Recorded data

━━━

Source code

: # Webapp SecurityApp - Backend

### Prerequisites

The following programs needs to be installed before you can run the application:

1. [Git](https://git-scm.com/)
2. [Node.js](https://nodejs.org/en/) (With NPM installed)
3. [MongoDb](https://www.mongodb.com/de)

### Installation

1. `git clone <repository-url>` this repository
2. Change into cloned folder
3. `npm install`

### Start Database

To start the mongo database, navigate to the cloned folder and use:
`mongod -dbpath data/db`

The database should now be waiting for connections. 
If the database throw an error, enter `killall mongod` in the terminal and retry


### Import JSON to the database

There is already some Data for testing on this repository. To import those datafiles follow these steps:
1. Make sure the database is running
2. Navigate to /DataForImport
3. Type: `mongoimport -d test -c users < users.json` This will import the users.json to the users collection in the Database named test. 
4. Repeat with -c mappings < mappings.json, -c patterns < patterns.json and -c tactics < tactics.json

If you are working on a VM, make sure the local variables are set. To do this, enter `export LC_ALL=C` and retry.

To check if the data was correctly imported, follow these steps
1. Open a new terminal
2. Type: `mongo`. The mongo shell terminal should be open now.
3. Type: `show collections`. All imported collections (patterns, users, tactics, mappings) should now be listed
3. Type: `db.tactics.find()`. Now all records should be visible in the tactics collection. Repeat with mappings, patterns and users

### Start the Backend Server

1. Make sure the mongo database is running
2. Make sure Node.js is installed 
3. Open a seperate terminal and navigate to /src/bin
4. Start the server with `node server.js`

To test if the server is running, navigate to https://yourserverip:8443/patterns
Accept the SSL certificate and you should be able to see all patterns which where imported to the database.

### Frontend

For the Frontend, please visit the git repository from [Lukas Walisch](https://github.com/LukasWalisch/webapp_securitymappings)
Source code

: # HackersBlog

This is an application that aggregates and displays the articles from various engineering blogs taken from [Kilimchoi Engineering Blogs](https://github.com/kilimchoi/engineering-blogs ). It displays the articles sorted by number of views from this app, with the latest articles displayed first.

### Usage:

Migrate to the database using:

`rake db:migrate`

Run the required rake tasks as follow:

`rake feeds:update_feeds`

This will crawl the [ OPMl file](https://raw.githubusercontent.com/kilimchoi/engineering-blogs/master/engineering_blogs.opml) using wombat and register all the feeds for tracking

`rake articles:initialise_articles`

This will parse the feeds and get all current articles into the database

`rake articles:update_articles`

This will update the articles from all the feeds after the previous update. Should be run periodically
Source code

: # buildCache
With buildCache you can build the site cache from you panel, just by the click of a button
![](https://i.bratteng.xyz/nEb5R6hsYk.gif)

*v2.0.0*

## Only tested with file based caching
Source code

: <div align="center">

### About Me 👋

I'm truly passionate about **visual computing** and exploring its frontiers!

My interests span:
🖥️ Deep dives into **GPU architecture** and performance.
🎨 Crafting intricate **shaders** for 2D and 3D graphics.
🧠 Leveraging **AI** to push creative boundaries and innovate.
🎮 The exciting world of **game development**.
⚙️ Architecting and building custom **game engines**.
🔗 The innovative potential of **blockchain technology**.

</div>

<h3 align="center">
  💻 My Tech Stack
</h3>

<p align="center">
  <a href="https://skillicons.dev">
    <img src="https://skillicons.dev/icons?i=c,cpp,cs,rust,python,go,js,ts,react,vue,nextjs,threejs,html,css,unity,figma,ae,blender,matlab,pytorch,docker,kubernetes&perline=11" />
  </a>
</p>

━━━

**Task**:
The records shown earlier should all be returned verbatim.

**Result for this task**:
Source code

: # Webapp SecurityApp - Backend

### Prerequisites

The following programs needs to be installed before you can run the application:

1. [Git](https://git-scm.com/)
2. [Node.js](https://nodejs.org/en/) (With NPM installed)
3. [MongoDb](https://www.mongodb.com/de)

### Installation

1. `git clone <repository-url>` this repository
2. Change into cloned folder
3. `npm install`

### Start Database

To start the mongo database, navigate to the cloned folder and use:
`mongod -dbpath data/db`

The database should now be waiting for connections. 
If the database throw an error, enter `killall mongod` in the terminal and retry


### Import JSON to the database

There is already some Data for testing on this repository. To import those datafiles follow these steps:
1. Make sure the database is running
2. Navigate to /DataForImport
3. Type: `mongoimport -d test -c users < users.json` This will import the users.json to the users collection in the Database named test. 
4. Repeat with -c mappings < mappings.json, -c patterns < patterns.json and -c tactics < tactics.json

If you are working on a VM, make sure the local variables are set. To do this, enter `export LC_ALL=C` and retry.

To check if the data was correctly imported, follow these steps
1. Open a new terminal
2. Type: `mongo`. The mongo shell terminal should be open now.
3. Type: `show collections`. All imported collections (patterns, users, tactics, mappings) should now be listed
3. Type: `db.tactics.find()`. Now all records should be visible in the tactics collection. Repeat with mappings, patterns and users

### Start the Backend Server

1. Make sure the mongo database is running
2. Make sure Node.js is installed 
3. Open a seperate terminal and navigate to /src/bin
4. Start the server with `node server.js`

To test if the server is running, navigate to https://yourserverip:8443/patterns
Accept the SSL certificate and you should be able to see all patterns which where imported to the database.

### Frontend

For the Frontend, please visit the git repository from [Lukas Walisch](https://github.com/LukasWalisch/webapp_securitymappings)
Source code

: # HackersBlog

This is an application that aggregates and displays the articles from various engineering blogs taken from [Kilimchoi Engineering Blogs](https://github.com/kilimchoi/engineering-blogs ). It displays the articles sorted by number of views from this app, with the latest articles displayed first.

### Usage:

Migrate to the database using:

`rake db:migrate`

Run the required rake tasks as follow:

`rake feeds:update_feeds`

This will crawl the [ OPMl file](https://raw.githubusercontent.com/kilimchoi/engineering-blogs/master/engineering_blogs.opml) using wombat and register all the feeds for tracking

`rake articles:initialise_articles`

This will parse the feeds and get all current articles into the database

`rake articles:update_articles`

This will update the articles from all the feeds after the previous update. Should be run periodically
Source code

: # buildCache
With buildCache you can build the site cache from you panel, just by the click of a button
![](https://i.bratteng.xyz/nEb5R6hsYk.gif)

*v2.0.0*

## Only tested with file based caching
Source code

: <div align="center">

### About Me 👋

I'm truly passionate about **visual computing** and exploring its frontiers!

My interests span:
🖥️ Deep dives into **GPU architecture** and performance.
🎨 Crafting intricate **shaders** for 2D and 3D graphics.
🧠 Leveraging **AI** to push creative boundaries and innovate.
🎮 The exciting world of **game development**.
⚙️ Architecting and building custom **game engines**.
🔗 The innovative potential of **blockchain technology**.

</div>

<h3 align="center">
  💻 My Tech Stack
</h3>

<p align="center">
  <a href="https://skillicons.dev">
    <img src="https://skillicons.dev/icons?i=c,cpp,cs,rust,python,go,js,ts,react,vue,nextjs,threejs,html,css,unity,figma,ae,blender,matlab,pytorch,docker,kubernetes&perline=11" />
  </a>
</p>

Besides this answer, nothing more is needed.